Take Inst::MOV(['Eb', 'Gb'],{}) for an example.

  • build/X86/arch/x86/generated/decode-method.cc.inc

    return new x86_macroop::MOV_R_R(machInst, EmulEnv((MODRM_RM | (REX_B << 3)),
      (MODRM_REG | (REX_R << 3)),
      1,
      ADDRSIZE,
      STACKSIZE));
    
    • src/arch/x86/emulenv.hh:

      EmulEnv(RegIndex _reg, RegIndex _regm,
          int _dataSize, int _addressSize, int _stackSize) :
        reg(_reg), regm(_regm), seg(SEGMENT_REG_DS),
        scale(0), index(INTREG_T0),
        base(INTREG_T0),
        dataSize(_dataSize), addressSize(_addressSize),
        stackSize(_stackSize)
      {;}
      

    Here EmulEnv._reg and EmulEnv._regm is assigned with 4-bit reg index, which is pure, is directly decode from x86 inst.

    • build/X86/arch/x86/generated/decoder-ns.cc.inc:

      x86_macroop::MOV_R_R::MOV_R_R(...):...
      {
      microops[0] = new Mov(machInst, macrocodeBlock,
                  (1ULL << StaticInst::IsMicroop) | (1ULL << StaticInst::IsFirstMicroop) | (1ULL << StaticInst::IsLastMicroop), env.dataSize, 0, X86ISA::GpRegIndex(env.reg), X86ISA::GpRegIndex(env.reg), X86ISA::GpRegIndex(env.regm));
      }
      

      Here Mov(...) receives 4-bit reg index as args without any modification.

      • build/X86/arch/x86/generated/decoder-ns.hh.inc:

        template <typename ...Args>
        Mov(ExtMachInst mach_inst, const char *inst_mnem,
                uint64_t set_flags, uint8_t data_size, uint16_t _ext,
                Args... args) :
            X86ISA::RegOpT<X86ISA::FoldedDestOp, X86ISA::FoldedSrc1Op, X86ISA::FoldedSrc2Op>(mach_inst, "mov", inst_mnem, set_flags,
                    IntAluOp, { args... }, data_size, _ext)
        
        • src/arch/x86/insts/microregop.hh:

          using RegOpT = InstOperands<RegOpBase, Operands...>;
          

          Therefore, constructor of RegOpT actually calls InstOperands,

        • src/arch/x86/insts/microop_args.hh:

          template <typename Base, typename ...Operands>
          class InstOperands : public Base, public Operands...
          {
            ...
            template <std::size_t ...I, typename ...CTorArgs>
            InstOperands(std::index_sequence<I...>, ExtMachInst mach_inst,
                    const char *mnem, const char *inst_mnem, uint64_t set_flags,
                    OpClass op_class, [[maybe_unused]] ArgTuple args,
                    CTorArgs... ctor_args) :
                Base(mach_inst, mnem, inst_mnem, set_flags, op_class, ctor_args...),
                Operands(this, std::get<I>(args))...
            {}
            ...
          };
          

          Here, Base is RegOpBase, Operands are FoldedDestOp, FoldedSrc1Op, FoldedSrc2Op.
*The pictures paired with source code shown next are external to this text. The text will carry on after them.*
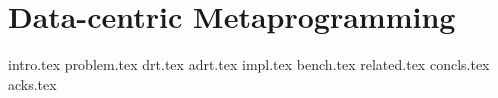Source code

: \chapter{Data-centric Metaprogramming}
\label{chapter:ildl}

{intro.tex}
{problem.tex}
{drt.tex}
{adrt.tex}
{impl.tex}
{bench.tex}
{related.tex}
{concls.tex}
{acks.tex}
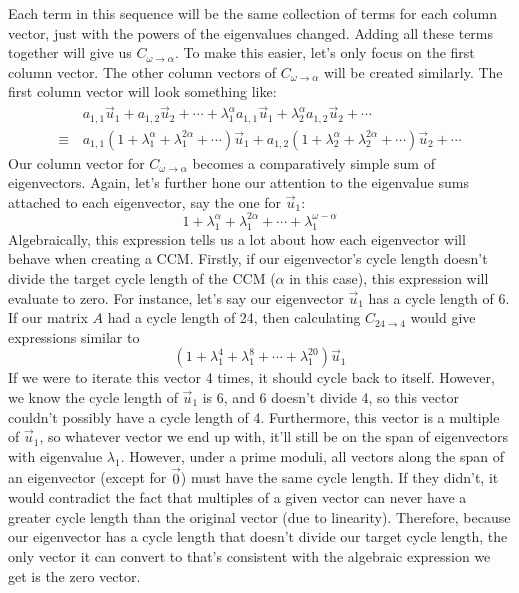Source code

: \documentclass[a4paper, 12pt, reqno]{amsart}
\begin{document}
	Each term in this sequence will be the same collection of terms for each column vector, just with the powers of the eigenvalues changed. Adding all these terms
	together will give us $C_{\omega \rightarrow \alpha}$. To make this easier, let's only focus on the first column vector. The other column vectors of 
	$C_{\omega \rightarrow \alpha}$ will be created similarly. The first column vector will look something like:
	\begin{align*}
		       & \, a_{1,1}\vec{u}_1 + a_{1,2}\vec{u}_2 + \cdots + \lambda_{1}^{\alpha}a_{1,1}\vec{u}_1 + \lambda_{2}^{\alpha}a_{1,2}\vec{u}_2 + \cdots \\
		\equiv & \, a_{1,1}(1 + \lambda_{1}^{\alpha} + \lambda_{1}^{2\alpha} + \cdots)\vec{u}_{1} + 
				    a_{1,2}(1 + \lambda_{2}^{\alpha} + \lambda_{2}^{2\alpha} + \cdots)\vec{u}_{2} + \cdots 
	\end{align*}
	Our column vector for $C_{\omega \rightarrow \alpha}$ becomes a comparatively simple sum of eigenvectors. Again, let's further hone our attention to the eigenvalue sums
	attached to each eigenvector, say the one for $\vec{u}_{1}$:
	\[
		1 + \lambda_{1}^{\alpha} + \lambda_{1}^{2\alpha} + \cdots + \lambda_{1}^{\omega - \alpha}
	\]
	Algebraically, this expression tells us a lot about how each eigenvector will behave when creating a CCM. Firstly, if our eigenvector's cycle length doesn't divide the 
	target cycle length of the CCM ($\alpha$ in this case), this expression will evaluate to zero. For instance, let's say our eigenvector $\vec{u}_{1}$ has a cycle 
	length of 6. If our matrix $A$ had a cycle length of 24, then calculating $C_{24 \rightarrow 4}$ would give expressions similar to
	\[
		(1 + \lambda_{1}^{4} + \lambda_{1}^{8} + \cdots + \lambda_{1}^{20})\vec{u}_{1}
	\]
	If we were to iterate this vector 4 times, it should cycle back to itself. However, we know the cycle length of $\vec{u}_{1}$ is 6, and 6 doesn't divide 4, so
	this vector couldn't possibly have a cycle length of 4. Furthermore, this vector is a multiple of $\vec{u}_{1}$, so whatever vector we end up with, it'll still be on the
	span of eigenvectors with eigenvalue $\lambda_{1}$. However, under a prime moduli, all vectors along the span of an eigenvector (except for $\vec{0}$) must have the
	same cycle length. If they didn't, it would contradict the fact that multiples of a given vector can never have a greater cycle length than the original vector (due to
	linearity). Therefore, because our eigenvector has a cycle length that doesn't divide our target cycle length, the only vector it can convert to that's consistent with
	the algebraic expression we get is the zero vector.
	
\end{document}
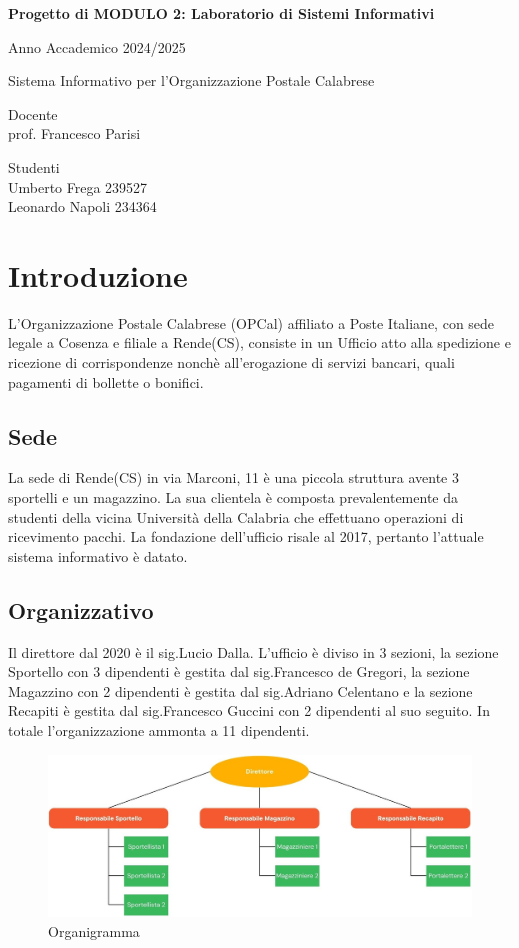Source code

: \documentclass{article}
\author{Umberto Frega, Leonardo Napoli}
\begin{document}
\begin{titlepage}
    \centering
    {\Large \bfseries Progetto di MODULO 2: Laboratorio di Sistemi Informativi\par}
    {\Large Anno Accademico 2024/2025 \par}
    \vspace{1cm} %
    \vfill
    {\huge Sistema Informativo per l'Organizzazione Postale Calabrese\par}
    \vfill
\noindent
\begin{minipage}[t]{0.5\textwidth}
    \raggedright
     Docente \\  prof. Francesco Parisi
\end{minipage}%
\hfill
\begin{minipage}[t]{0.4\textwidth}
    \raggedleft
     Studenti \\ Umberto Frega 239527 \\ Leonardo Napoli 234364
\end{minipage}
    
\end{titlepage}

\section{Introduzione}
L'Organizzazione Postale Calabrese (OPCal) affiliato a Poste Italiane, con sede legale a Cosenza e filiale a Rende(CS), consiste in un Ufficio atto alla spedizione e ricezione di corrispondenze nonchè all'erogazione di servizi bancari, quali pagamenti di bollette o bonifici. 
\subsection{Sede}
La sede di Rende(CS) in via Marconi, 11 è una piccola struttura avente 3 sportelli e un magazzino. La sua clientela è composta prevalentemente da studenti della vicina Università della Calabria che effettuano operazioni di ricevimento pacchi. La fondazione dell'ufficio risale al 2017, pertanto l'attuale sistema informativo è datato. 
\subsection{Organizzativo}
Il direttore dal 2020 è il sig.Lucio Dalla. L'ufficio è diviso in 3 sezioni, la sezione Sportello con 3 dipendenti è gestita dal sig.Francesco de Gregori, la sezione Magazzino con 2 dipendenti è gestita dal sig.Adriano Celentano e la sezione Recapiti è gestita dal sig.Francesco Guccini con 2 dipendenti al suo seguito. In totale l'organizzazione ammonta a 11 dipendenti.
\begin{figure}[h]
    \centering
    \includegraphics[width=0.8\linewidth]{assets/organigramma.jpg}
    \caption{Organigramma}
    \label{fig:enter_label}
\end{figure}
\end{document}
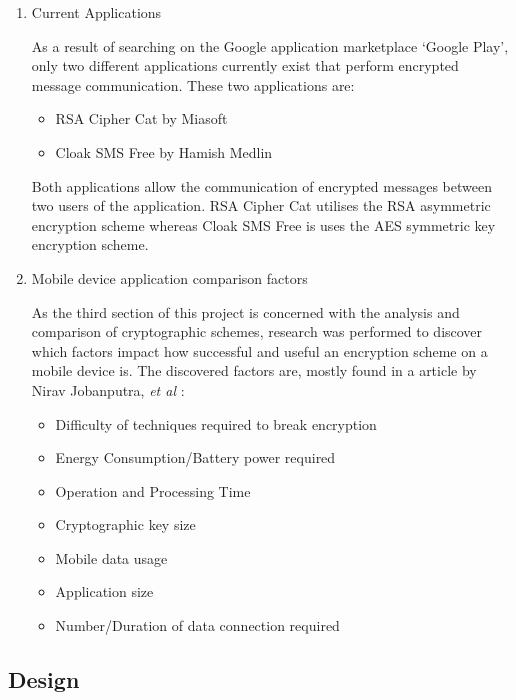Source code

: \documentclass[a4paper,11pt]{article}
\begin{document}
\begin{enumerate}
  \item
  \begin{description}
    \item[Current Applications] 
  \end{description}
  As a result of searching on the Google application marketplace ‘Google Play’, only two different applications currently exist that perform encrypted message communication. These two applications are:
  \begin{itemize}
    \item RSA Cipher Cat by Miasoft \cite{rsaciphercat}
    \item Cloak SMS Free by Hamish Medlin \cite{cloacksms}
  \end{itemize}
  Both applications allow the communication of encrypted messages between two users of the application. RSA Cipher Cat utilises the RSA asymmetric encryption scheme whereas Cloak SMS Free is uses the AES symmetric key encryption scheme.
  \item
  \begin{description}
    \item[Mobile device application comparison factors] 
  \end{description}
  As the third section of this project is concerned with the analysis and comparison of cryptographic schemes, research was performed to discover which factors impact how successful and useful an encryption scheme on a mobile device is. The discovered factors are, mostly found in a article by Nirav Jobanputra, \textit{et al} \cite{ejeta}:
  \begin{itemize}
    \item Difficulty of techniques required to break encryption
    \item Energy Consumption/Battery power required
    \item Operation and Processing Time
    \item Cryptographic key size
    \item Mobile data usage
    \item Application size
    \item Number/Duration of data connection required
  \end{itemize}
\end{enumerate}

\subsection{Design}
\end{document}
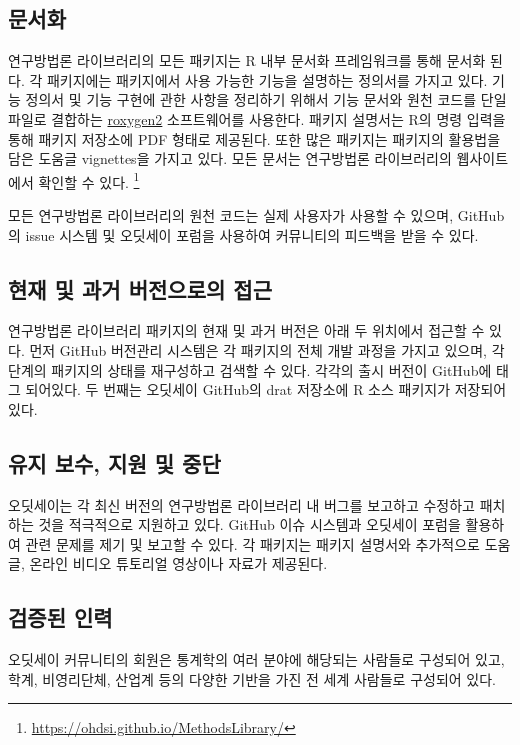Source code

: \documentclass[10.5pt]{book}
\let\rmarkdownfootnote\footnote%
\def\footnote{\protect\rmarkdownfootnote}
\theoremstyle{definition}
\theoremstyle{definition}
\theoremstyle{definition}
\theoremstyle{remark}
\begin{document}
\subsection{문서화}\label{-1}

연구방법론 라이브러리의 모든 패키지는 R 내부 문서화 프레임워크를 통해
문서화 된다. 각 패키지에는 패키지에서 사용 가능한 기능을 설명하는
정의서를 가지고 있다. 기능 정의서 및 기능 구현에 관한 사항을 정리하기
위해서 기능 문서와 원천 코드를 단일 파일로 결합하는
\href{https://cran.r-project.org/web/packages/roxygen2/vignettes/roxygen2.html}{roxygen2}
소프트웨어를 사용한다. 패키지 설명서는 R의 명령 입력을 통해 패키지
저장소에 PDF 형태로 제공된다. 또한 많은 패키지는 패키지의 활용법을 담은
도움글 vignettes을 가지고 있다. 모든 문서는 연구방법론 라이브러리의
웹사이트에서 확인할 수 있다. \footnote{\url{https://ohdsi.github.io/MethodsLibrary/}}

모든 연구방법론 라이브러리의 원천 코드는 실제 사용자가 사용할 수 있으며,
GitHub의 issue 시스템 및 오딧세이 포럼을 사용하여 커뮤니티의 피드백을
받을 수 있다.

\subsection{현재 및 과거 버전으로의 접근}\label{----}

연구방법론 라이브러리 패키지의 현재 및 과거 버전은 아래 두 위치에서
접근할 수 있다. 먼저 GitHub 버전관리 시스템은 각 패키지의 전체 개발
과정을 가지고 있으며, 각 단계의 패키지의 상태를 재구성하고 검색할 수
있다. 각각의 출시 버전이 GitHub에 태그 되어있다. 두 번째는 오딧세이
GitHub의 drat 저장소에 R 소스 패키지가 저장되어 있다.

\subsection{유지 보수, 지원 및 중단}\label{----}

오딧세이는 각 최신 버전의 연구방법론 라이브러리 내 버그를 보고하고
수정하고 패치하는 것을 적극적으로 지원하고 있다. GitHub 이슈 시스템과
오딧세이 포럼을 활용하여 관련 문제를 제기 및 보고할 수 있다. 각 패키지는
패키지 설명서와 추가적으로 도움글, 온라인 비디오 튜토리얼 영상이나
자료가 제공된다.

\subsection{검증된 인력}\label{-}

오딧세이 커뮤니티의 회원은 통계학의 여러 분야에 해당되는 사람들로
구성되어 있고, 학계, 비영리단체, 산업계 등의 다양한 기반을 가진 전 세계
사람들로 구성되어 있다.
\end{document}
All of their constructor are called.

          • src/arch/x86/insts/microregop.hh:

            class RegOpBase : public X86MicroopBase
            {
              ...
               RegOpBase(ExtMachInst mach_inst, const char *mnem, const char *inst_mnem,
                       uint64_t set_flags, OpClass op_class, uint8_t data_size,
                       uint16_t _ext) :
                   X86MicroopBase(mach_inst, mnem, inst_mnem, set_flags, op_class),
                   ext(_ext), dataSize(data_size),
                   foldOBit((data_size == 1 && !mach_inst.rex.present) ? 1 << 6 : 0)
               {}
               ...
            };
            

            foldOBit is initialized for every potential a/b/c/dh registers. TODO: why not determine a/b/c/dh registers here?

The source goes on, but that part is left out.